Without carrying over a single picture, write out the records below exactly.

== Segment start ==

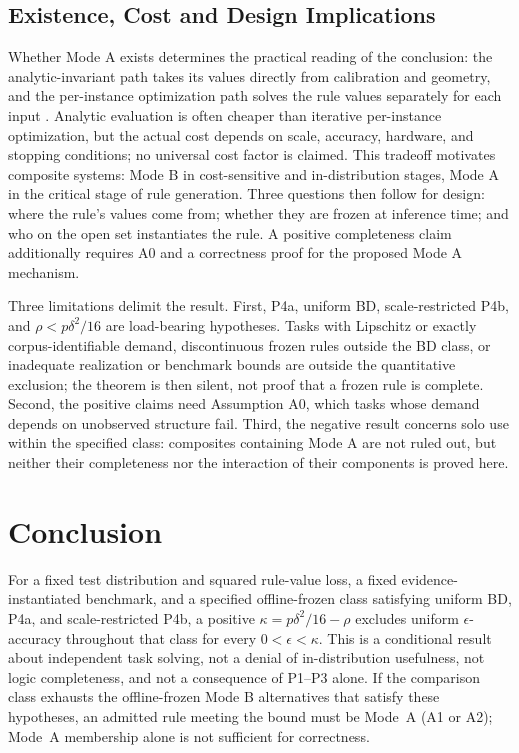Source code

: \documentclass[twoside,11pt]{article}
\begin{document}
\subsection{Existence, Cost and Design Implications}
\label{sec:cost}%

Whether Mode A exists determines the practical reading of the conclusion: the analytic-invariant path takes its values directly from calibration and geometry, and the per-instance optimization path solves the rule values separately for each input \citep{sun2020}. Analytic evaluation is often cheaper than iterative per-instance optimization, but the actual cost depends on scale, accuracy, hardware, and stopping conditions; no universal cost factor is claimed. This tradeoff motivates composite systems: Mode B in cost-sensitive and in-distribution stages, Mode A in the critical stage of rule generation. Three questions then follow for design: where the rule's values come from; whether they are frozen at inference time; and who on the open set instantiates the rule. A positive completeness claim additionally requires A0 and a correctness proof for the proposed Mode A mechanism.

Three limitations delimit the result. First, P4a, uniform BD, scale-restricted P4b, and $\rho<p\delta^2/16$ are load-bearing hypotheses. Tasks with Lipschitz or exactly corpus-identifiable demand, discontinuous frozen rules outside the BD class, or inadequate realization or benchmark bounds are outside the quantitative exclusion; the theorem is then silent, not proof that a frozen rule is complete. Second, the positive claims need Assumption A0, which tasks whose demand depends on unobserved structure fail. Third, the negative result concerns solo use within the specified class: composites containing Mode A are not ruled out, but neither their completeness nor the interaction of their components is proved here.

\section{Conclusion}
\label{ch:conclusion}%

For a fixed test distribution and squared rule-value loss, a fixed evidence-instantiated benchmark, and a specified offline-frozen class satisfying uniform BD, P4a, and scale-restricted P4b, a positive $\kappa=p\delta^2/16-\rho$ excludes uniform $\epsilon$-accuracy throughout that class for every $0<\epsilon<\kappa$. This is a conditional result about independent task solving, not a denial of in-distribution usefulness, not logic completeness, and not a consequence of P1--P3 alone. If the comparison class exhausts the offline-frozen Mode B alternatives that satisfy these hypotheses, an admitted rule meeting the bound must be Mode~A (A1 or A2); Mode~A membership alone is not sufficient for correctness.
\end{document}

== Segment end ==

**PROBLEM SOLUTION**:
Source code

: \documentclass[twoside,11pt]{article}
\begin{document}
\subsection{Existence, Cost and Design Implications}
\label{sec:cost}%

Whether Mode A exists determines the practical reading of the conclusion: the analytic-invariant path takes its values directly from calibration and geometry, and the per-instance optimization path solves the rule values separately for each input \citep{sun2020}. Analytic evaluation is often cheaper than iterative per-instance optimization, but the actual cost depends on scale, accuracy, hardware, and stopping conditions; no universal cost factor is claimed. This tradeoff motivates composite systems: Mode B in cost-sensitive and in-distribution stages, Mode A in the critical stage of rule generation. Three questions then follow for design: where the rule's values come from; whether they are frozen at inference time; and who on the open set instantiates the rule. A positive completeness claim additionally requires A0 and a correctness proof for the proposed Mode A mechanism.

Three limitations delimit the result. First, P4a, uniform BD, scale-restricted P4b, and $\rho<p\delta^2/16$ are load-bearing hypotheses. Tasks with Lipschitz or exactly corpus-identifiable demand, discontinuous frozen rules outside the BD class, or inadequate realization or benchmark bounds are outside the quantitative exclusion; the theorem is then silent, not proof that a frozen rule is complete. Second, the positive claims need Assumption A0, which tasks whose demand depends on unobserved structure fail. Third, the negative result concerns solo use within the specified class: composites containing Mode A are not ruled out, but neither their completeness nor the interaction of their components is proved here.

\section{Conclusion}
\label{ch:conclusion}%

For a fixed test distribution and squared rule-value loss, a fixed evidence-instantiated benchmark, and a specified offline-frozen class satisfying uniform BD, P4a, and scale-restricted P4b, a positive $\kappa=p\delta^2/16-\rho$ excludes uniform $\epsilon$-accuracy throughout that class for every $0<\epsilon<\kappa$. This is a conditional result about independent task solving, not a denial of in-distribution usefulness, not logic completeness, and not a consequence of P1--P3 alone. If the comparison class exhausts the offline-frozen Mode B alternatives that satisfy these hypotheses, an admitted rule meeting the bound must be Mode~A (A1 or A2); Mode~A membership alone is not sufficient for correctness.
\end{document}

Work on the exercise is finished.